##### Records provided #####

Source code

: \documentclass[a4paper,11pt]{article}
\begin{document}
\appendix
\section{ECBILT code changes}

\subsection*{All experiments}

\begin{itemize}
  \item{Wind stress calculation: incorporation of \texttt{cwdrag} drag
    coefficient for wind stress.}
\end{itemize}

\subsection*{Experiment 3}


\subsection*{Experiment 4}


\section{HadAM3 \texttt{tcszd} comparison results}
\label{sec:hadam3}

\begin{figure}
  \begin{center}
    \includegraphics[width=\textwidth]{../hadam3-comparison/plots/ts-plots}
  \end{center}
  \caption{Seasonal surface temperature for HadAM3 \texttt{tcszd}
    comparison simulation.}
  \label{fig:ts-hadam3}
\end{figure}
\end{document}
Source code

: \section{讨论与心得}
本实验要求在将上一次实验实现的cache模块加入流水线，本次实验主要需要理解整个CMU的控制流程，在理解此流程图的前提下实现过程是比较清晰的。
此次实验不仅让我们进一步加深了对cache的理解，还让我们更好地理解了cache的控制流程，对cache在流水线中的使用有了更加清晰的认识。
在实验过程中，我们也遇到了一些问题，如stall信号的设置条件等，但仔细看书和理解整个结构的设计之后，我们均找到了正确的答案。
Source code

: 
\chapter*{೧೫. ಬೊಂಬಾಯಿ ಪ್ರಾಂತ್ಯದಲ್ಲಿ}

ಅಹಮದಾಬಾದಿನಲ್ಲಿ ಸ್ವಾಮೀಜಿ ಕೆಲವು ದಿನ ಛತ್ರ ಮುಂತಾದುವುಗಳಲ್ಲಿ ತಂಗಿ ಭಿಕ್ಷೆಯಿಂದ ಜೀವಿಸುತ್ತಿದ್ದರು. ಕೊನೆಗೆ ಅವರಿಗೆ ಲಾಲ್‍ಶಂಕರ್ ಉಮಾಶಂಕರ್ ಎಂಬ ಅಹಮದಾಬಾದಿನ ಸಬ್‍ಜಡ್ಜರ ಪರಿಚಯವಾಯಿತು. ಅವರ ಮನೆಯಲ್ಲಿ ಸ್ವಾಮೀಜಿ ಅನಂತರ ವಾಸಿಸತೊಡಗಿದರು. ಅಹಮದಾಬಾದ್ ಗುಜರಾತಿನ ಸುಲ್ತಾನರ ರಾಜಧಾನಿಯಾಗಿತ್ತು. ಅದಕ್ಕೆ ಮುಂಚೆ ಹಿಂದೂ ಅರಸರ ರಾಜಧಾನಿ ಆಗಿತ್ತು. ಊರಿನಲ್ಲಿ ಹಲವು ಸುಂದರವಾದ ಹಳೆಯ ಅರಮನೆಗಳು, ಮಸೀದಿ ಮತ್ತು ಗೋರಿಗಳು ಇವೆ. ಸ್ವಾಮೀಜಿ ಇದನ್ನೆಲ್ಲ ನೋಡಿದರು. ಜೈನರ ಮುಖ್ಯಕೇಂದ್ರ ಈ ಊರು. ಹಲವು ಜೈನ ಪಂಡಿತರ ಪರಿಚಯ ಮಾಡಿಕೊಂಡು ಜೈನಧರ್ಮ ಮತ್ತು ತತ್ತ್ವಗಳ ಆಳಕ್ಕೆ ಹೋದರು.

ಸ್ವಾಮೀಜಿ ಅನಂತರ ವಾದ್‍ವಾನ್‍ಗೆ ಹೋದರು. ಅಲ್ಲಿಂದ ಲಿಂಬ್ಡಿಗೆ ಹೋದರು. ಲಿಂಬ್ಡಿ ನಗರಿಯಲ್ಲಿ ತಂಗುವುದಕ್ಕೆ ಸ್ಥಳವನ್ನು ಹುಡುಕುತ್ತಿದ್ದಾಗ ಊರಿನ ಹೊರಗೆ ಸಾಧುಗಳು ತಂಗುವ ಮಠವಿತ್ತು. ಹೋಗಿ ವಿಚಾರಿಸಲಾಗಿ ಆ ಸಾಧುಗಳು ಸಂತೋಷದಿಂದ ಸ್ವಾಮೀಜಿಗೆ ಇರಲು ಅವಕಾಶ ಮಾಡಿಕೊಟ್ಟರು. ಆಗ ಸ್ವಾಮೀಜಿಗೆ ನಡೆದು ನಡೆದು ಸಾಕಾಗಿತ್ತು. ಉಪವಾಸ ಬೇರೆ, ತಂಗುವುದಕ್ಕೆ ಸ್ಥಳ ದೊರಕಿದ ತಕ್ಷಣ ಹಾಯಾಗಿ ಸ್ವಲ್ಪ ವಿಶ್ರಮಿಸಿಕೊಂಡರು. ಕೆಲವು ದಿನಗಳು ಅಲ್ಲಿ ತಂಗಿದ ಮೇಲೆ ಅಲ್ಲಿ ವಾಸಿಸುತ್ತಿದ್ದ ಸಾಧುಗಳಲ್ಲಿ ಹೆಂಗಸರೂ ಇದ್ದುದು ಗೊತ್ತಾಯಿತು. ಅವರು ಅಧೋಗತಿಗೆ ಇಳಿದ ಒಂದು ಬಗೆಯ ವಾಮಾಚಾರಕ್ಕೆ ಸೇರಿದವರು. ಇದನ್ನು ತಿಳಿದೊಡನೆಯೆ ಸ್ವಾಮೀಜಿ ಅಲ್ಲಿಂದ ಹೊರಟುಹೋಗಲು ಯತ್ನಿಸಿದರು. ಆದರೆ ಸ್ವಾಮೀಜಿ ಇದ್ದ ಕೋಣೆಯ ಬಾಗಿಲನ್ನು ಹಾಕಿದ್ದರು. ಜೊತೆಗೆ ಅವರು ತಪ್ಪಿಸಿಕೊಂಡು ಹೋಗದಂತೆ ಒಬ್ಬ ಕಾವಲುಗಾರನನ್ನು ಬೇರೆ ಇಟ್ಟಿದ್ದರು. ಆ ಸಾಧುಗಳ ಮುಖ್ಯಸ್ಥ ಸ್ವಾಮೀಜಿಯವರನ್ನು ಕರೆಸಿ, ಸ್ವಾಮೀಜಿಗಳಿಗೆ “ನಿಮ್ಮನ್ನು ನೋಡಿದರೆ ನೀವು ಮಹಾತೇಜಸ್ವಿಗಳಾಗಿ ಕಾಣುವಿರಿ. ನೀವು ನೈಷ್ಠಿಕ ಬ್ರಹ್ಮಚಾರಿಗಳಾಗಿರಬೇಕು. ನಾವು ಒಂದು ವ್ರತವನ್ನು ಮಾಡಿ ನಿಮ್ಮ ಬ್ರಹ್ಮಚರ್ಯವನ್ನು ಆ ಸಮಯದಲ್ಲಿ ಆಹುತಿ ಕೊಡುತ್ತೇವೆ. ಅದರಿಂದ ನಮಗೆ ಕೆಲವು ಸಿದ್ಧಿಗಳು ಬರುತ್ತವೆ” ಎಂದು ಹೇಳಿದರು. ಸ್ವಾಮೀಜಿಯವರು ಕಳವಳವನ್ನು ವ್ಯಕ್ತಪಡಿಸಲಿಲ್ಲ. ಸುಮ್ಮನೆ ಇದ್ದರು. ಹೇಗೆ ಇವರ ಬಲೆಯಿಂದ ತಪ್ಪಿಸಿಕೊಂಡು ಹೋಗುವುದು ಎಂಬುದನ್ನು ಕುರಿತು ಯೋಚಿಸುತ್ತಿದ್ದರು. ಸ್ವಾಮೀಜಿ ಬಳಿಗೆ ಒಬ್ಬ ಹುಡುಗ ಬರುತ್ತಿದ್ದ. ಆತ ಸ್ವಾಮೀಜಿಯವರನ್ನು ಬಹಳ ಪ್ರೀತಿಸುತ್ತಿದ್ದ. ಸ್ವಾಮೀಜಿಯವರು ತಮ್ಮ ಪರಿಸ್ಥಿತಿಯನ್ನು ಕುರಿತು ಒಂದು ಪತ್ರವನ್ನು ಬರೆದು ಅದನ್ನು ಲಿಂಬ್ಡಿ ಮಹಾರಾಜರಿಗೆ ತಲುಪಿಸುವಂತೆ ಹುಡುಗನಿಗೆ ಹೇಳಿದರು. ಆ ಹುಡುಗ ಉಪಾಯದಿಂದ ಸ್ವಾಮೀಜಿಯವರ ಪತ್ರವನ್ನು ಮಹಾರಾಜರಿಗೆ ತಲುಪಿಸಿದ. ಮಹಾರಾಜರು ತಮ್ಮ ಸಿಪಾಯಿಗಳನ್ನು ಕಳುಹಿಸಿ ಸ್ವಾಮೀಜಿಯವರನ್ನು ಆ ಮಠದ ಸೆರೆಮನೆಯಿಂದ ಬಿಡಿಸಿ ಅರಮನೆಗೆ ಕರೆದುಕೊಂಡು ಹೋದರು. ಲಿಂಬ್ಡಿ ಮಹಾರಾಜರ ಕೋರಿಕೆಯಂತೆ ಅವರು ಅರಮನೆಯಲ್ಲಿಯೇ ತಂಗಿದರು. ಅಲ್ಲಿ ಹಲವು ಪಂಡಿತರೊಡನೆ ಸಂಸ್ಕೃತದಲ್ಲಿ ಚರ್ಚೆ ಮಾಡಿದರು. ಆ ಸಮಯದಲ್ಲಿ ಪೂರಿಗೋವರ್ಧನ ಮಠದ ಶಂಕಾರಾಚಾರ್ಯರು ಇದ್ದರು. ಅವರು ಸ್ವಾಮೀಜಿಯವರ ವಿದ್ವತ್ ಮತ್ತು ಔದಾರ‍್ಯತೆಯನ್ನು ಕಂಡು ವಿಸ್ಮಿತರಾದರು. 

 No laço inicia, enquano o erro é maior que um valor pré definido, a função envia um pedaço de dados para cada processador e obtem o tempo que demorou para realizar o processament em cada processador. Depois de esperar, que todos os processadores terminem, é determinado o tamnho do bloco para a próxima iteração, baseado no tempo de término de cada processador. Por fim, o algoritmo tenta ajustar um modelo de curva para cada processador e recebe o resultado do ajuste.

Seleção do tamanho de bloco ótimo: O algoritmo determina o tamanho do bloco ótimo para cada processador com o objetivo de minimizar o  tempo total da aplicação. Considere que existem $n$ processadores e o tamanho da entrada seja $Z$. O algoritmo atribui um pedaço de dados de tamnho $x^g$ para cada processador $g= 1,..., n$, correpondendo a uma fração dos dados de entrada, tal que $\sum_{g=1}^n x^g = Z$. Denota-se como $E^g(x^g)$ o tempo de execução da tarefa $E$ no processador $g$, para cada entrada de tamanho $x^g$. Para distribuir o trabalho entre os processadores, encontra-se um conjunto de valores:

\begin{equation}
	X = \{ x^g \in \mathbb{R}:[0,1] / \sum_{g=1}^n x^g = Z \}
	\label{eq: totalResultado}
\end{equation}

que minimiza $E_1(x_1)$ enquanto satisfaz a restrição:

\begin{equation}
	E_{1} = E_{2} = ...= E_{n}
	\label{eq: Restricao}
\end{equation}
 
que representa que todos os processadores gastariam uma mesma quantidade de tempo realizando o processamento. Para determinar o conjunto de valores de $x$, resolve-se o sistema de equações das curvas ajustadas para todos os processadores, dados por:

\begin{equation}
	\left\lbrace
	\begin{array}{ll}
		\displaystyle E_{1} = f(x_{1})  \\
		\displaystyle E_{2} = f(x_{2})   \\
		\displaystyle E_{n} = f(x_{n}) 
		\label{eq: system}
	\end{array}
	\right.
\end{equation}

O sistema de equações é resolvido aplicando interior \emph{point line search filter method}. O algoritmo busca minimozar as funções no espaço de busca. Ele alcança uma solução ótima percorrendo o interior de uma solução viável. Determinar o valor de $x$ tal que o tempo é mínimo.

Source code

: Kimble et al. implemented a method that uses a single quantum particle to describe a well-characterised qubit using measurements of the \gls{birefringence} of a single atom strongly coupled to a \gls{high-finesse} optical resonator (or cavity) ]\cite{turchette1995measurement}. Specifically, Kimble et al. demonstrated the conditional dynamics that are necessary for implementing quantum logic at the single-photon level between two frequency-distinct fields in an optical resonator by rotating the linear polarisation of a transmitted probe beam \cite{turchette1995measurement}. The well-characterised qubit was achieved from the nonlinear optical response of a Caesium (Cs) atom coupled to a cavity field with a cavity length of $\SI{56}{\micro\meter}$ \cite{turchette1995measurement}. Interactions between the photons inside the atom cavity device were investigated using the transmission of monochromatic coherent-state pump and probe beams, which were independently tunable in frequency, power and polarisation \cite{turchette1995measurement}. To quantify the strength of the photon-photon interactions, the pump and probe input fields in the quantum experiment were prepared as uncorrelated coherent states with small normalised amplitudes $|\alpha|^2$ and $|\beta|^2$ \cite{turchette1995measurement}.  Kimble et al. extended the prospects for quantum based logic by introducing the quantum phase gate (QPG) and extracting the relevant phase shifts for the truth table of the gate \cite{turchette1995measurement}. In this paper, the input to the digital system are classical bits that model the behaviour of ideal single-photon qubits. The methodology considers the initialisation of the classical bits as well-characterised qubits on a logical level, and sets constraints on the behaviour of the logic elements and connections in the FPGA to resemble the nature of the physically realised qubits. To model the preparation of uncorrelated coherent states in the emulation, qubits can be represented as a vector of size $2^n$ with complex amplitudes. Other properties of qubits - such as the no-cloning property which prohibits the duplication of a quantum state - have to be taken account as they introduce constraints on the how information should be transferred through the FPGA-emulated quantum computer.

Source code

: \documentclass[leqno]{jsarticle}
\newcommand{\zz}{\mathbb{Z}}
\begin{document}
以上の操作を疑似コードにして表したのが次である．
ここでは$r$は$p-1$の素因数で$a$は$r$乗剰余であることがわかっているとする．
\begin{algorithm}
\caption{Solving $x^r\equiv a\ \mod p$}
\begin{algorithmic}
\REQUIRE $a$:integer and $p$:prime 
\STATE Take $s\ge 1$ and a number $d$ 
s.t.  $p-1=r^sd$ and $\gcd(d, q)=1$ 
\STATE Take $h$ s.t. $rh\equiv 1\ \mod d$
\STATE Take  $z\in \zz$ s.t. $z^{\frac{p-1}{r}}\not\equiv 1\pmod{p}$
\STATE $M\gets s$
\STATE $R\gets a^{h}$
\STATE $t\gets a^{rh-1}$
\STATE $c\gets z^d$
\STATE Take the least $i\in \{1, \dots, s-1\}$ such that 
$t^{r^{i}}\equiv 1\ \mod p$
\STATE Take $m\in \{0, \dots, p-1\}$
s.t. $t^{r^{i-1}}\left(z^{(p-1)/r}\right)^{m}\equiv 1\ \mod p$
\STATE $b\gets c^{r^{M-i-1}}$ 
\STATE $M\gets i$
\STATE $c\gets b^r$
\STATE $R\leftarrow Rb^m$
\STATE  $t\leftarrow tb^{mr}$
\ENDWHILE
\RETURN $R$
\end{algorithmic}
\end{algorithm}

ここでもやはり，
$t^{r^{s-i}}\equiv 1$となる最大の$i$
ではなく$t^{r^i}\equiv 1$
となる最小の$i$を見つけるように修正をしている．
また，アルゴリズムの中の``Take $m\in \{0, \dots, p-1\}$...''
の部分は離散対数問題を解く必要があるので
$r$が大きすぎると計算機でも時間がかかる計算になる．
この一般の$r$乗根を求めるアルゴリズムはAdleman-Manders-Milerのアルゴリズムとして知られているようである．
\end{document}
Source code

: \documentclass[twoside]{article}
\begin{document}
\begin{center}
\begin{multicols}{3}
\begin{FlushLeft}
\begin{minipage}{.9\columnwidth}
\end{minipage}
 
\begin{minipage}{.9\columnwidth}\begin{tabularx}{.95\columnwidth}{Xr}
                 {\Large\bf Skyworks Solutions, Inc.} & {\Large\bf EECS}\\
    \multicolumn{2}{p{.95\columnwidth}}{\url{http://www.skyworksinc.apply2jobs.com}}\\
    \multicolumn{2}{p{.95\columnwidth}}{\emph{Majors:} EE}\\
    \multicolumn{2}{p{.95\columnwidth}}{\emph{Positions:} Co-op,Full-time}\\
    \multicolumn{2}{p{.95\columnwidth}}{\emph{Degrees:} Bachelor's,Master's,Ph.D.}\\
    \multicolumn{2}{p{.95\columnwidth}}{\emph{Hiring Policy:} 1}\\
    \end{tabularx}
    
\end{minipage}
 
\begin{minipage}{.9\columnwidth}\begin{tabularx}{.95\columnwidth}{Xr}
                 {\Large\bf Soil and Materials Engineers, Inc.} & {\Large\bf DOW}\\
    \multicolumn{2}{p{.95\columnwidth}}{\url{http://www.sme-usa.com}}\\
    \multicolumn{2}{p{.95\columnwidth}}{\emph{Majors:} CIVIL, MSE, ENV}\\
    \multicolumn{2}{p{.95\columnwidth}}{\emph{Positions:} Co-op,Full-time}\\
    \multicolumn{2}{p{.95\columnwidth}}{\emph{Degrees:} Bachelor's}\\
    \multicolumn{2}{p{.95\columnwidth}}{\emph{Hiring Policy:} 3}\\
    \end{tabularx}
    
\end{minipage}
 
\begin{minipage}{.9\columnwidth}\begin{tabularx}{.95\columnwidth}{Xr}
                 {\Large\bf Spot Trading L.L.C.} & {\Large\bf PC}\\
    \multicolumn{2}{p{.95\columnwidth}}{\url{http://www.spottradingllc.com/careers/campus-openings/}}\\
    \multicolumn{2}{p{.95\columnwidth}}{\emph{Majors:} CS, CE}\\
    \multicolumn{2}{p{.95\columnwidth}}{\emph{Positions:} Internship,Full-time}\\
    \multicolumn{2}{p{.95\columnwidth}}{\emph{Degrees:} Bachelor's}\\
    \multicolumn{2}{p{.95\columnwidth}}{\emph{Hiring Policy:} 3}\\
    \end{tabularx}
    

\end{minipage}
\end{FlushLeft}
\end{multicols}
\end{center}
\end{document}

#####

From the opening line of the data above through the line holding "ಅಹಮದಾಬಾದಿನಲ್ಲಿ ಸ್ವಾಮೀಜಿ ಕೆಲವು", give every line again exactly as it stands.

### [Answer below]
Source code

: \documentclass[a4paper,11pt]{article}
\begin{document}
\appendix
\section{ECBILT code changes}

\subsection*{All experiments}

\begin{itemize}
  \item{Wind stress calculation: incorporation of \texttt{cwdrag} drag
    coefficient for wind stress.}
\end{itemize}

\subsection*{Experiment 3}


\subsection*{Experiment 4}


\section{HadAM3 \texttt{tcszd} comparison results}
\label{sec:hadam3}

\begin{figure}
  \begin{center}
    \includegraphics[width=\textwidth]{../hadam3-comparison/plots/ts-plots}
  \end{center}
  \caption{Seasonal surface temperature for HadAM3 \texttt{tcszd}
    comparison simulation.}
  \label{fig:ts-hadam3}
\end{figure}
\end{document}
Source code

: \section{讨论与心得}
本实验要求在将上一次实验实现的cache模块加入流水线，本次实验主要需要理解整个CMU的控制流程，在理解此流程图的前提下实现过程是比较清晰的。
此次实验不仅让我们进一步加深了对cache的理解，还让我们更好地理解了cache的控制流程，对cache在流水线中的使用有了更加清晰的认识。
在实验过程中，我们也遇到了一些问题，如stall信号的设置条件等，但仔细看书和理解整个结构的设计之后，我们均找到了正确的答案。
Source code

: 
\chapter*{೧೫. ಬೊಂಬಾಯಿ ಪ್ರಾಂತ್ಯದಲ್ಲಿ}

ಅಹಮದಾಬಾದಿನಲ್ಲಿ ಸ್ವಾಮೀಜಿ ಕೆಲವು ದಿನ ಛತ್ರ ಮುಂತಾದುವುಗಳಲ್ಲಿ ತಂಗಿ ಭಿಕ್ಷೆಯಿಂದ ಜೀವಿಸುತ್ತಿದ್ದರು. ಕೊನೆಗೆ ಅವರಿಗೆ ಲಾಲ್‍ಶಂಕರ್ ಉಮಾಶಂಕರ್ ಎಂಬ ಅಹಮದಾಬಾದಿನ ಸಬ್‍ಜಡ್ಜರ ಪರಿಚಯವಾಯಿತು. ಅವರ ಮನೆಯಲ್ಲಿ ಸ್ವಾಮೀಜಿ ಅನಂತರ ವಾಸಿಸತೊಡಗಿದರು. ಅಹಮದಾಬಾದ್ ಗುಜರಾತಿನ ಸುಲ್ತಾನರ ರಾಜಧಾನಿಯಾಗಿತ್ತು. ಅದಕ್ಕೆ ಮುಂಚೆ ಹಿಂದೂ ಅರಸರ ರಾಜಧಾನಿ ಆಗಿತ್ತು. ಊರಿನಲ್ಲಿ ಹಲವು ಸುಂದರವಾದ ಹಳೆಯ ಅರಮನೆಗಳು, ಮಸೀದಿ ಮತ್ತು ಗೋರಿಗಳು ಇವೆ. ಸ್ವಾಮೀಜಿ ಇದನ್ನೆಲ್ಲ ನೋಡಿದರು. ಜೈನರ ಮುಖ್ಯಕೇಂದ್ರ ಈ ಊರು. ಹಲವು ಜೈನ ಪಂಡಿತರ ಪರಿಚಯ ಮಾಡಿಕೊಂಡು ಜೈನಧರ್ಮ ಮತ್ತು ತತ್ತ್ವಗಳ ಆಳಕ್ಕೆ ಹೋದರು.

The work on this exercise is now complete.